### [TASK BRIEF]
Line by line, copy the records below exactly and leave the pictures out.

── EXTRACTED ENTRIES ──

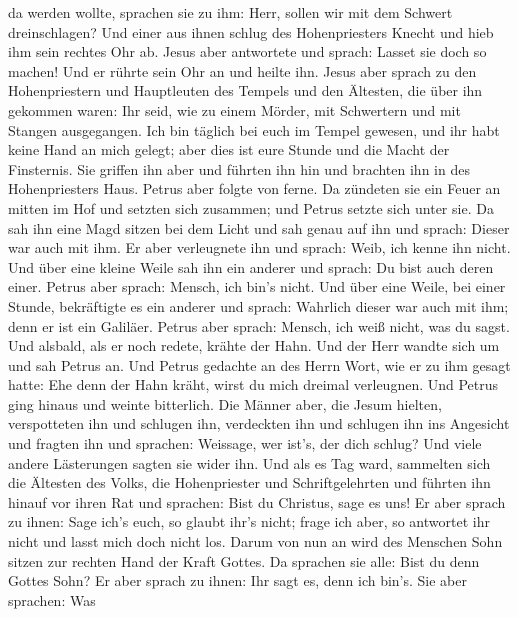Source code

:da werden wollte, sprachen sie zu ihm: Herr, sollen wir mit dem Schwert
dreinschlagen?  Und einer aus ihnen schlug des
Hohenpriesters Knecht und hieb ihm sein rechtes Ohr ab. 
Jesus aber antwortete und sprach: Lasset sie doch so machen! Und er
rührte sein Ohr an und heilte ihn.  Jesus aber sprach zu
den Hohenpriestern und Hauptleuten des Tempels und den Ältesten, die
über ihn gekommen waren: Ihr seid, wie zu einem Mörder, mit Schwertern
und mit Stangen ausgegangen.  Ich bin täglich bei euch im
Tempel gewesen, und ihr habt keine Hand an mich gelegt; aber dies ist
eure Stunde und die Macht der Finsternis.  Sie griffen ihn
aber und führten ihn hin und brachten ihn in des Hohenpriesters Haus.
Petrus aber folgte von ferne.  Da zündeten sie ein Feuer an
mitten im Hof und setzten sich zusammen; und Petrus setzte sich unter
sie.  Da sah ihn eine Magd sitzen bei dem Licht und sah
genau auf ihn und sprach: Dieser war auch mit ihm.  Er aber
verleugnete ihn und sprach: Weib, ich kenne ihn nicht.  Und
über eine kleine Weile sah ihn ein anderer und sprach: Du bist auch
deren einer. Petrus aber sprach: Mensch, ich bin's nicht. 
Und über eine Weile, bei einer Stunde, bekräftigte es ein anderer und
sprach: Wahrlich dieser war auch mit ihm; denn er ist ein Galiläer.
 Petrus aber sprach: Mensch, ich weiß nicht, was du sagst.
Und alsbald, als er noch redete, krähte der Hahn.  Und der
Herr wandte sich um und sah Petrus an. Und Petrus gedachte an des Herrn
Wort, wie er zu ihm gesagt hatte: Ehe denn der Hahn kräht, wirst du mich
dreimal verleugnen.  Und Petrus ging hinaus und weinte
bitterlich.  Die Männer aber, die Jesum hielten,
verspotteten ihn und schlugen ihn,  verdeckten ihn und
schlugen ihn ins Angesicht und fragten ihn und sprachen: Weissage, wer
ist's, der dich schlug?  Und viele andere Lästerungen
sagten sie wider ihn.  Und als es Tag ward, sammelten sich
die Ältesten des Volks, die Hohenpriester und Schriftgelehrten und
führten ihn hinauf vor ihren Rat  und sprachen: Bist du
Christus, sage es uns! Er aber sprach zu ihnen: Sage ich's euch, so
glaubt ihr's nicht;  frage ich aber, so antwortet ihr nicht
und lasst mich doch nicht los.  Darum von nun an wird des
Menschen Sohn sitzen zur rechten Hand der Kraft Gottes.  Da
sprachen sie alle: Bist du denn Gottes Sohn? Er aber sprach zu ihnen:
Ihr sagt es, denn ich bin's.  Sie aber sprachen: Was
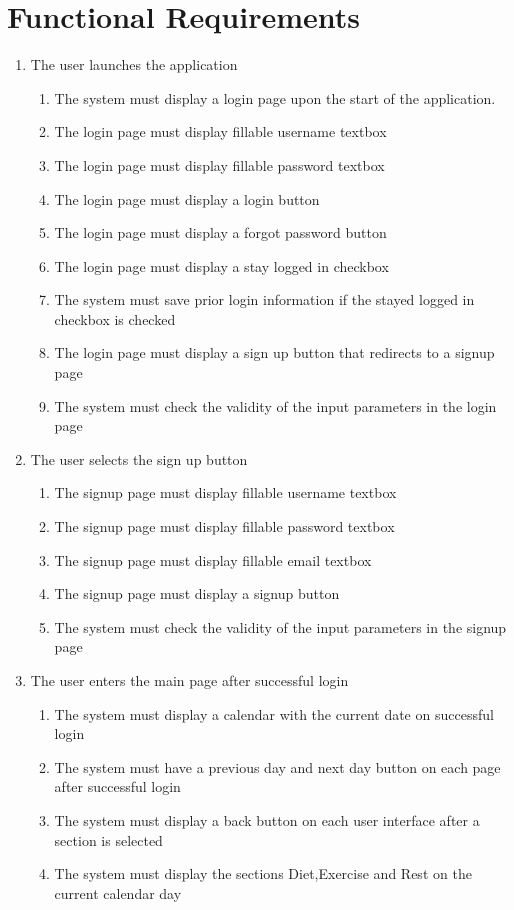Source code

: \documentclass[12pt,letterpaper]{article}
\begin{document}
\section{Functional Requirements}
\begin{enumerate}[{BE}1.] 
\item The user launches the application
\begin{enumerate}[{FR}1.]
	\item  The system must display a login page upon the start of the application.
	\item  The login page must display fillable username textbox
	\item  The login page must display fillable password textbox
	\item  The login page must display a login button
	\item  The login page must display a forgot password button
	\item  The login page must display a stay logged in checkbox
	\item  The system must save prior login information if the stayed logged in checkbox is checked
	\item  The login page must display a sign up button that redirects to a signup page
	\item  The system must check the validity of the input parameters in the login page
\end{enumerate}

\item The user selects the sign up button
\begin{enumerate}[resume*]
	\item  The signup page must display fillable username textbox
	\item  The signup page must display fillable password textbox
	\item  The signup page must display fillable email textbox
	\item  The signup page must display a signup button
	\item  The system must check the validity of the input parameters in the signup page
\end{enumerate}

\item The user enters the main page after successful login
\begin{enumerate}[resume*]
	\item  The system must display a calendar with the current date on successful login
	\item  The system must have a previous day and next day button on each page after successful login
	\item  The system must display a back button on each user interface after a section is selected
	\item  The system must display the sections Diet,Exercise and Rest on the current calendar day
\end{enumerate}


\end{enumerate}
\end{document}
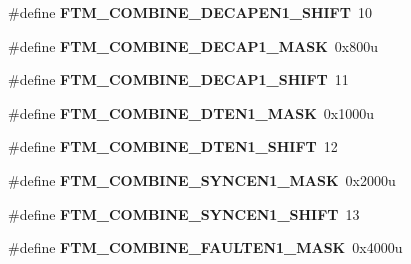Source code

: \begin{DoxyCompactItemize}
\item 
\#define {\bfseries F\+T\+M\+\_\+\+C\+O\+M\+B\+I\+N\+E\+\_\+\+D\+E\+C\+A\+P\+E\+N1\+\_\+\+S\+H\+I\+FT}~10\hypertarget{group__FTM__Register__Masks_ga6fa24cab05a8839e131ce86612a77330}{}\label{group__FTM__Register__Masks_ga6fa24cab05a8839e131ce86612a77330}

\item 
\#define {\bfseries F\+T\+M\+\_\+\+C\+O\+M\+B\+I\+N\+E\+\_\+\+D\+E\+C\+A\+P1\+\_\+\+M\+A\+SK}~0x800u\hypertarget{group__FTM__Register__Masks_ga8fdebd40c2860511d58ce7e15cf7a875}{}\label{group__FTM__Register__Masks_ga8fdebd40c2860511d58ce7e15cf7a875}

\item 
\#define {\bfseries F\+T\+M\+\_\+\+C\+O\+M\+B\+I\+N\+E\+\_\+\+D\+E\+C\+A\+P1\+\_\+\+S\+H\+I\+FT}~11\hypertarget{group__FTM__Register__Masks_ga888ebd3f18cacc007fa0cd2073cdca1d}{}\label{group__FTM__Register__Masks_ga888ebd3f18cacc007fa0cd2073cdca1d}

\item 
\#define {\bfseries F\+T\+M\+\_\+\+C\+O\+M\+B\+I\+N\+E\+\_\+\+D\+T\+E\+N1\+\_\+\+M\+A\+SK}~0x1000u\hypertarget{group__FTM__Register__Masks_ga9d461bde34f5c5fad944a58e61c3fb44}{}\label{group__FTM__Register__Masks_ga9d461bde34f5c5fad944a58e61c3fb44}

\item 
\#define {\bfseries F\+T\+M\+\_\+\+C\+O\+M\+B\+I\+N\+E\+\_\+\+D\+T\+E\+N1\+\_\+\+S\+H\+I\+FT}~12\hypertarget{group__FTM__Register__Masks_ga6a1bc35db122f0f887a50b1ac9157657}{}\label{group__FTM__Register__Masks_ga6a1bc35db122f0f887a50b1ac9157657}

\item 
\#define {\bfseries F\+T\+M\+\_\+\+C\+O\+M\+B\+I\+N\+E\+\_\+\+S\+Y\+N\+C\+E\+N1\+\_\+\+M\+A\+SK}~0x2000u\hypertarget{group__FTM__Register__Masks_gad635d904007b2c80c096efe6f5a8c7c2}{}\label{group__FTM__Register__Masks_gad635d904007b2c80c096efe6f5a8c7c2}

\item 
\#define {\bfseries F\+T\+M\+\_\+\+C\+O\+M\+B\+I\+N\+E\+\_\+\+S\+Y\+N\+C\+E\+N1\+\_\+\+S\+H\+I\+FT}~13\hypertarget{group__FTM__Register__Masks_ga5190e8c0896bf03060b19eb8b4a0c524}{}\label{group__FTM__Register__Masks_ga5190e8c0896bf03060b19eb8b4a0c524}

\item 
\#define {\bfseries F\+T\+M\+\_\+\+C\+O\+M\+B\+I\+N\+E\+\_\+\+F\+A\+U\+L\+T\+E\+N1\+\_\+\+M\+A\+SK}~0x4000u\hypertarget{group__FTM__Register__Masks_ga80468385e5f9888483457adac7de12f1}{}\label{group__FTM__Register__Masks_ga80468385e5f9888483457adac7de12f1}


\end{DoxyCompactItemize}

───

### [PROBLEM SOLUTION]
Source code

:da werden wollte, sprachen sie zu ihm: Herr, sollen wir mit dem Schwert
dreinschlagen?  Und einer aus ihnen schlug des
Hohenpriesters Knecht und hieb ihm sein rechtes Ohr ab. 
Jesus aber antwortete und sprach: Lasset sie doch so machen! Und er
rührte sein Ohr an und heilte ihn.  Jesus aber sprach zu
den Hohenpriestern und Hauptleuten des Tempels und den Ältesten, die
über ihn gekommen waren: Ihr seid, wie zu einem Mörder, mit Schwertern
und mit Stangen ausgegangen.  Ich bin täglich bei euch im
Tempel gewesen, und ihr habt keine Hand an mich gelegt; aber dies ist
eure Stunde und die Macht der Finsternis.  Sie griffen ihn
aber und führten ihn hin und brachten ihn in des Hohenpriesters Haus.
Petrus aber folgte von ferne.  Da zündeten sie ein Feuer an
mitten im Hof und setzten sich zusammen; und Petrus setzte sich unter
sie.  Da sah ihn eine Magd sitzen bei dem Licht und sah
genau auf ihn und sprach: Dieser war auch mit ihm.  Er aber
verleugnete ihn und sprach: Weib, ich kenne ihn nicht.  Und
über eine kleine Weile sah ihn ein anderer und sprach: Du bist auch
deren einer. Petrus aber sprach: Mensch, ich bin's nicht. 
Und über eine Weile, bei einer Stunde, bekräftigte es ein anderer und
sprach: Wahrlich dieser war auch mit ihm; denn er ist ein Galiläer.
 Petrus aber sprach: Mensch, ich weiß nicht, was du sagst.
Und alsbald, als er noch redete, krähte der Hahn.  Und der
Herr wandte sich um und sah Petrus an. Und Petrus gedachte an des Herrn
Wort, wie er zu ihm gesagt hatte: Ehe denn der Hahn kräht, wirst du mich
dreimal verleugnen.  Und Petrus ging hinaus und weinte
bitterlich.  Die Männer aber, die Jesum hielten,
verspotteten ihn und schlugen ihn,  verdeckten ihn und
schlugen ihn ins Angesicht und fragten ihn und sprachen: Weissage, wer
ist's, der dich schlug?  Und viele andere Lästerungen
sagten sie wider ihn.  Und als es Tag ward, sammelten sich
die Ältesten des Volks, die Hohenpriester und Schriftgelehrten und
führten ihn hinauf vor ihren Rat  und sprachen: Bist du
Christus, sage es uns! Er aber sprach zu ihnen: Sage ich's euch, so
glaubt ihr's nicht;  frage ich aber, so antwortet ihr nicht
und lasst mich doch nicht los.  Darum von nun an wird des
Menschen Sohn sitzen zur rechten Hand der Kraft Gottes.  Da
sprachen sie alle: Bist du denn Gottes Sohn? Er aber sprach zu ihnen:
Ihr sagt es, denn ich bin's.  Sie aber sprachen: Was
Source code

: \documentclass[12pt,letterpaper]{article}
\begin{document}
\section{Functional Requirements}
\begin{enumerate}[{BE}1.] 
\item The user launches the application
\begin{enumerate}[{FR}1.]
	\item  The system must display a login page upon the start of the application.
	\item  The login page must display fillable username textbox
	\item  The login page must display fillable password textbox
	\item  The login page must display a login button
	\item  The login page must display a forgot password button
	\item  The login page must display a stay logged in checkbox
	\item  The system must save prior login information if the stayed logged in checkbox is checked
	\item  The login page must display a sign up button that redirects to a signup page
	\item  The system must check the validity of the input parameters in the login page
\end{enumerate}

\item The user selects the sign up button
\begin{enumerate}[resume*]
	\item  The signup page must display fillable username textbox
	\item  The signup page must display fillable password textbox
	\item  The signup page must display fillable email textbox
	\item  The signup page must display a signup button
	\item  The system must check the validity of the input parameters in the signup page
\end{enumerate}

\item The user enters the main page after successful login
\begin{enumerate}[resume*]
	\item  The system must display a calendar with the current date on successful login
	\item  The system must have a previous day and next day button on each page after successful login
	\item  The system must display a back button on each user interface after a section is selected
	\item  The system must display the sections Diet,Exercise and Rest on the current calendar day
\end{enumerate}


\end{enumerate}
\end{document}
Source code

: \begin{DoxyCompactItemize}
\item 
\#define {\bfseries F\+T\+M\+\_\+\+C\+O\+M\+B\+I\+N\+E\+\_\+\+D\+E\+C\+A\+P\+E\+N1\+\_\+\+S\+H\+I\+FT}~10\hypertarget{group__FTM__Register__Masks_ga6fa24cab05a8839e131ce86612a77330}{}\label{group__FTM__Register__Masks_ga6fa24cab05a8839e131ce86612a77330}

\item 
\#define {\bfseries F\+T\+M\+\_\+\+C\+O\+M\+B\+I\+N\+E\+\_\+\+D\+E\+C\+A\+P1\+\_\+\+M\+A\+SK}~0x800u\hypertarget{group__FTM__Register__Masks_ga8fdebd40c2860511d58ce7e15cf7a875}{}\label{group__FTM__Register__Masks_ga8fdebd40c2860511d58ce7e15cf7a875}

\item 
\#define {\bfseries F\+T\+M\+\_\+\+C\+O\+M\+B\+I\+N\+E\+\_\+\+D\+E\+C\+A\+P1\+\_\+\+S\+H\+I\+FT}~11\hypertarget{group__FTM__Register__Masks_ga888ebd3f18cacc007fa0cd2073cdca1d}{}\label{group__FTM__Register__Masks_ga888ebd3f18cacc007fa0cd2073cdca1d}

\item 
\#define {\bfseries F\+T\+M\+\_\+\+C\+O\+M\+B\+I\+N\+E\+\_\+\+D\+T\+E\+N1\+\_\+\+M\+A\+SK}~0x1000u\hypertarget{group__FTM__Register__Masks_ga9d461bde34f5c5fad944a58e61c3fb44}{}\label{group__FTM__Register__Masks_ga9d461bde34f5c5fad944a58e61c3fb44}

\item 
\#define {\bfseries F\+T\+M\+\_\+\+C\+O\+M\+B\+I\+N\+E\+\_\+\+D\+T\+E\+N1\+\_\+\+S\+H\+I\+FT}~12\hypertarget{group__FTM__Register__Masks_ga6a1bc35db122f0f887a50b1ac9157657}{}\label{group__FTM__Register__Masks_ga6a1bc35db122f0f887a50b1ac9157657}

\item 
\#define {\bfseries F\+T\+M\+\_\+\+C\+O\+M\+B\+I\+N\+E\+\_\+\+S\+Y\+N\+C\+E\+N1\+\_\+\+M\+A\+SK}~0x2000u\hypertarget{group__FTM__Register__Masks_gad635d904007b2c80c096efe6f5a8c7c2}{}\label{group__FTM__Register__Masks_gad635d904007b2c80c096efe6f5a8c7c2}

\item 
\#define {\bfseries F\+T\+M\+\_\+\+C\+O\+M\+B\+I\+N\+E\+\_\+\+S\+Y\+N\+C\+E\+N1\+\_\+\+S\+H\+I\+FT}~13\hypertarget{group__FTM__Register__Masks_ga5190e8c0896bf03060b19eb8b4a0c524}{}\label{group__FTM__Register__Masks_ga5190e8c0896bf03060b19eb8b4a0c524}

\item 
\#define {\bfseries F\+T\+M\+\_\+\+C\+O\+M\+B\+I\+N\+E\+\_\+\+F\+A\+U\+L\+T\+E\+N1\+\_\+\+M\+A\+SK}~0x4000u\hypertarget{group__FTM__Register__Masks_ga80468385e5f9888483457adac7de12f1}{}\label{group__FTM__Register__Masks_ga80468385e5f9888483457adac7de12f1}


\end{DoxyCompactItemize}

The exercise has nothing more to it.